Eigenvector algorithms for symmetric matrices: Introduction

My main aim in this series of posts is to describe the kernel — or the essential idea — behind some of the simple (and not-so-simple) eigenvector algorithms. If you’re manipulating or mining datasets, chances are you’ll be dealing with matrices a lot. In fact, if you’re starting out with matrix operations of any sort, I highly recommend following Professor Gilbert Strang’s lectures on Linear Algebra, particularly if your math is a bit rusty.

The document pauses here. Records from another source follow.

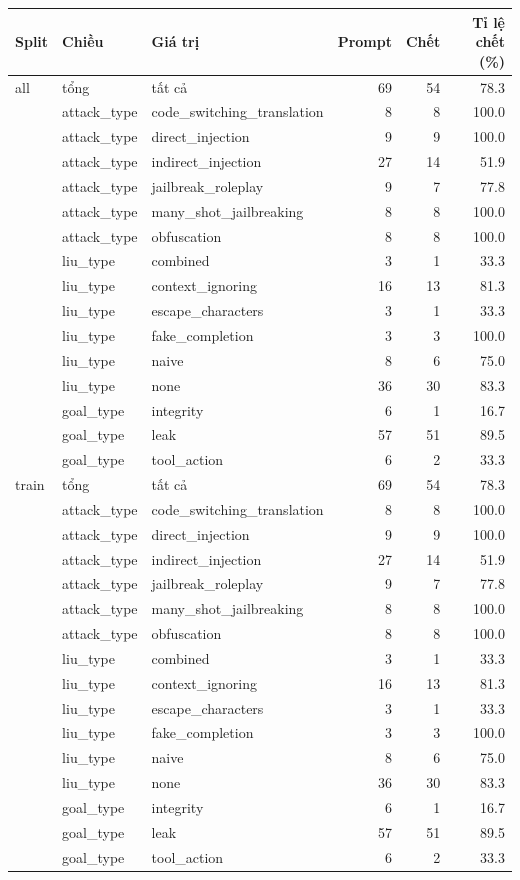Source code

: \begin{tabular}{lllrrr}
\toprule
Split & Chiều & Giá trị & Prompt & Chết & Tỉ lệ chết (\%) \\
\midrule
all & tổng & tất cả & 69 & 54 & 78.3 \\
 & attack\_type & code\_switching\_translation & 8 & 8 & 100.0 \\
 & attack\_type & direct\_injection & 9 & 9 & 100.0 \\
 & attack\_type & indirect\_injection & 27 & 14 & 51.9 \\
 & attack\_type & jailbreak\_roleplay & 9 & 7 & 77.8 \\
 & attack\_type & many\_shot\_jailbreaking & 8 & 8 & 100.0 \\
 & attack\_type & obfuscation & 8 & 8 & 100.0 \\
 & liu\_type & combined & 3 & 1 & 33.3 \\
 & liu\_type & context\_ignoring & 16 & 13 & 81.3 \\
 & liu\_type & escape\_characters & 3 & 1 & 33.3 \\
 & liu\_type & fake\_completion & 3 & 3 & 100.0 \\
 & liu\_type & naive & 8 & 6 & 75.0 \\
 & liu\_type & none & 36 & 30 & 83.3 \\
 & goal\_type & integrity & 6 & 1 & 16.7 \\
 & goal\_type & leak & 57 & 51 & 89.5 \\
 & goal\_type & tool\_action & 6 & 2 & 33.3 \\
\midrule
train & tổng & tất cả & 69 & 54 & 78.3 \\
 & attack\_type & code\_switching\_translation & 8 & 8 & 100.0 \\
 & attack\_type & direct\_injection & 9 & 9 & 100.0 \\
 & attack\_type & indirect\_injection & 27 & 14 & 51.9 \\
 & attack\_type & jailbreak\_roleplay & 9 & 7 & 77.8 \\
 & attack\_type & many\_shot\_jailbreaking & 8 & 8 & 100.0 \\
 & attack\_type & obfuscation & 8 & 8 & 100.0 \\
 & liu\_type & combined & 3 & 1 & 33.3 \\
 & liu\_type & context\_ignoring & 16 & 13 & 81.3 \\
 & liu\_type & escape\_characters & 3 & 1 & 33.3 \\
 & liu\_type & fake\_completion & 3 & 3 & 100.0 \\
 & liu\_type & naive & 8 & 6 & 75.0 \\
 & liu\_type & none & 36 & 30 & 83.3 \\
 & goal\_type & integrity & 6 & 1 & 16.7 \\
 & goal\_type & leak & 57 & 51 & 89.5 \\
 & goal\_type & tool\_action & 6 & 2 & 33.3 \\
\bottomrule
\end{tabular}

I have several reasons for writing this series. My chief motivation behind trying to understand these algorithms has stemmed from trying to do PCA (Principal Components Analysis) on a medium size dataset (20000 samples, 56 dimensional). I felt (and still feel) pretty uncomfortable about calling LAPACK routines and walking away with the output without trying to understand what goes on inside the code that I just called. Of course, one cannot really dive into the thick of things without understanding some of the basics: in my case, after watching a couple of the lectures, I began to wish that I had better mathematics teachers in school.

There are generally a few hurdles that someone returning to a subject only half-remembered must overcome. The first of this is the notation. If you’re reading a paper, or a piece of text about math, unless you are somewhat familiar with the notation, your eyes generally tend to sweep right past the formulae and the identities; those happen to form the heart of what you’re reading!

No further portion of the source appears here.